(Data excerpts begins)

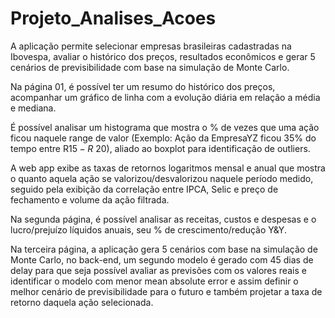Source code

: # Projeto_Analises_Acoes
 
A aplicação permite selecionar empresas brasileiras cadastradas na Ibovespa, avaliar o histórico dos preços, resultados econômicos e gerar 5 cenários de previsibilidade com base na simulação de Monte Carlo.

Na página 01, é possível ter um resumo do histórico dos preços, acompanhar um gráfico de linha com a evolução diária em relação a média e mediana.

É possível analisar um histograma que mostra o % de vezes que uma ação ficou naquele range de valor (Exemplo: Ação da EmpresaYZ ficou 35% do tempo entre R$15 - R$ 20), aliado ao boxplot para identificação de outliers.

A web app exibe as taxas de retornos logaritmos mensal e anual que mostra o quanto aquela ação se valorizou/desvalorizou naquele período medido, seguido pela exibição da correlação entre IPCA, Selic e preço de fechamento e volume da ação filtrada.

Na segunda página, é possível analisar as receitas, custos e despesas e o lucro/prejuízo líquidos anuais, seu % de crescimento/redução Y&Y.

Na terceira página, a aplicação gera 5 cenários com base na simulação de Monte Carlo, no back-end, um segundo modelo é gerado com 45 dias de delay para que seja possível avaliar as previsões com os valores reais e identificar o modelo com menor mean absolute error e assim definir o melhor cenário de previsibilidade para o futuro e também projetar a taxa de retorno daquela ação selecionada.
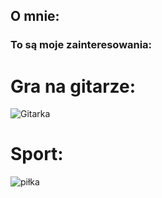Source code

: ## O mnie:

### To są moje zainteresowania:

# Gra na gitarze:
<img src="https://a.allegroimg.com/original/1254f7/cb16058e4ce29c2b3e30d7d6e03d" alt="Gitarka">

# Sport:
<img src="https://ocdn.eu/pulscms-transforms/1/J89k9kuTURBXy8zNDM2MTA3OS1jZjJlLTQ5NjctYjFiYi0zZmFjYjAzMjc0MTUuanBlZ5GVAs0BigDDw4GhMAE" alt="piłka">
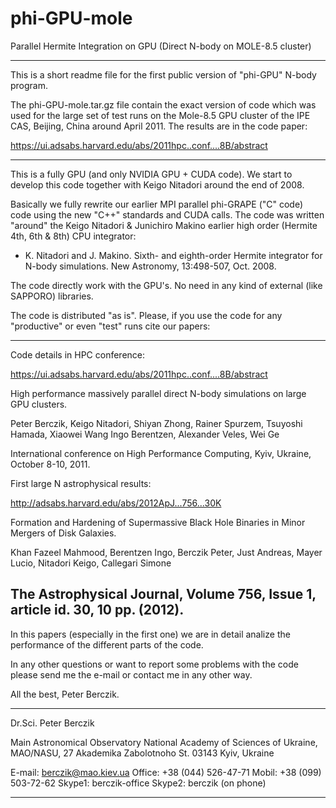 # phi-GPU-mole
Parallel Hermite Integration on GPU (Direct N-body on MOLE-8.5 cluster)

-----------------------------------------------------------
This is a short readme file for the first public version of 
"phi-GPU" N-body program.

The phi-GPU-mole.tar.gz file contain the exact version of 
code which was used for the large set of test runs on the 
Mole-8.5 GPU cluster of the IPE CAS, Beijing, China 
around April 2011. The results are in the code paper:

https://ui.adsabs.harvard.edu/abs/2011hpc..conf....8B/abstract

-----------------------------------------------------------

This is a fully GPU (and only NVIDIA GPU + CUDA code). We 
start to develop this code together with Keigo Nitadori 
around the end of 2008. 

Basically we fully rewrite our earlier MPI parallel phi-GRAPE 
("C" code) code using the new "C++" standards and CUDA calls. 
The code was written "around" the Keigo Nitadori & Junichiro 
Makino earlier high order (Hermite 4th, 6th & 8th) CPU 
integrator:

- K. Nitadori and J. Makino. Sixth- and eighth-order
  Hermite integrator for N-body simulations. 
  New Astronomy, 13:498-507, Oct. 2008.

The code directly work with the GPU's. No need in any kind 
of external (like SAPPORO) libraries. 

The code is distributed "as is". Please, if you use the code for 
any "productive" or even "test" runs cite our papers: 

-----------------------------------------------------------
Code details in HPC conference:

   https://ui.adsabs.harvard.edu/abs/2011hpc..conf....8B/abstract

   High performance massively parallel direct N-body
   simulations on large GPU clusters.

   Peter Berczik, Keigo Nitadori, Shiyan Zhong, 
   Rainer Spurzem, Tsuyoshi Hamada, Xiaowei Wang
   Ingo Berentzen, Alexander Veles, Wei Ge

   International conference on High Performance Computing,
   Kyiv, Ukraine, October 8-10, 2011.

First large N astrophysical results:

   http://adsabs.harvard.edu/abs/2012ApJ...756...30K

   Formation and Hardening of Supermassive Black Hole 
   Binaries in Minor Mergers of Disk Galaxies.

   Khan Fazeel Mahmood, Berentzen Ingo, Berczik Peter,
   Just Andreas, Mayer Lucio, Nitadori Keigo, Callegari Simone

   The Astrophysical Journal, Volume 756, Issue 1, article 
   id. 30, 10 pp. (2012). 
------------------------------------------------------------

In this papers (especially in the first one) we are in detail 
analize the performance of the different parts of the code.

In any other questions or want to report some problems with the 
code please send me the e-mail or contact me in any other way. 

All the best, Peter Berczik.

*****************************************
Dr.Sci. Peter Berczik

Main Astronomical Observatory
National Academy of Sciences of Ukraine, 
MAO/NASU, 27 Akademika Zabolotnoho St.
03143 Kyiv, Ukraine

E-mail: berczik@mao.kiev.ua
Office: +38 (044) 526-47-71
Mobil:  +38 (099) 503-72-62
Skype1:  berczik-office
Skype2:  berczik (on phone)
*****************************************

(Data excerpts ends)
(Data excerpts begins)

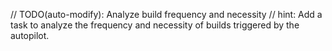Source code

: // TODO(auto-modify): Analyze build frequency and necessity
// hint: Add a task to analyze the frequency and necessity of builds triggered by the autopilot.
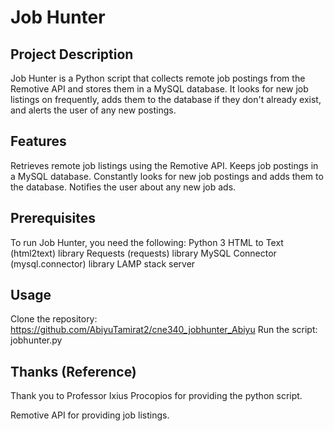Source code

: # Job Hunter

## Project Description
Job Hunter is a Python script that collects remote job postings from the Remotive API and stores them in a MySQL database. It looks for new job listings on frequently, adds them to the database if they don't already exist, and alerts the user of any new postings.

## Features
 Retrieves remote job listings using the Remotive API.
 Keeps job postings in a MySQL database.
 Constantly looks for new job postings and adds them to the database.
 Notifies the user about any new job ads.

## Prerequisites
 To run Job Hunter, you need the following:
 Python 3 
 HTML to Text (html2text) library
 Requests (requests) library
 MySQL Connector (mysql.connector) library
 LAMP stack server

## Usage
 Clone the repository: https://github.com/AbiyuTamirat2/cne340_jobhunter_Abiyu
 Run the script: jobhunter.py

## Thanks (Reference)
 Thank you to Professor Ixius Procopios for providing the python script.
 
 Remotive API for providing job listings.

(Data excerpts ends)
(Data excerpts begins)

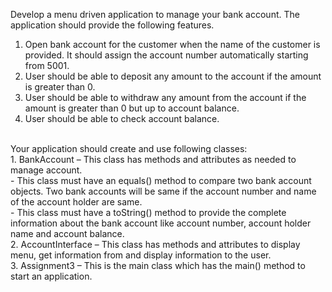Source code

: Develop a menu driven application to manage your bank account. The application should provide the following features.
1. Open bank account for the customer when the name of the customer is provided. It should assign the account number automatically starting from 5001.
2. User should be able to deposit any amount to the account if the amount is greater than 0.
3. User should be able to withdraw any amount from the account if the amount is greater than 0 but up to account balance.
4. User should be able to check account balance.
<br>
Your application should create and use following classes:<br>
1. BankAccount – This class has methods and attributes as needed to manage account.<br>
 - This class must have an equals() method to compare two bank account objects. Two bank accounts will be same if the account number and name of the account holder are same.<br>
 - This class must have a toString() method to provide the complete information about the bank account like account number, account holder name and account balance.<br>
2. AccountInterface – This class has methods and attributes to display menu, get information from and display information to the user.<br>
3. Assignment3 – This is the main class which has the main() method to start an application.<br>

(Data excerpts ends)

[About this task]: The required answer is the run of lines above, starting at the line with "Your application should" and ending at the line with "1. BankAccount –", reproduced exactly with both ends.

[Task answer]:
Your application should create and use following classes:<br>
1. BankAccount – This class has methods and attributes as needed to manage account.<br>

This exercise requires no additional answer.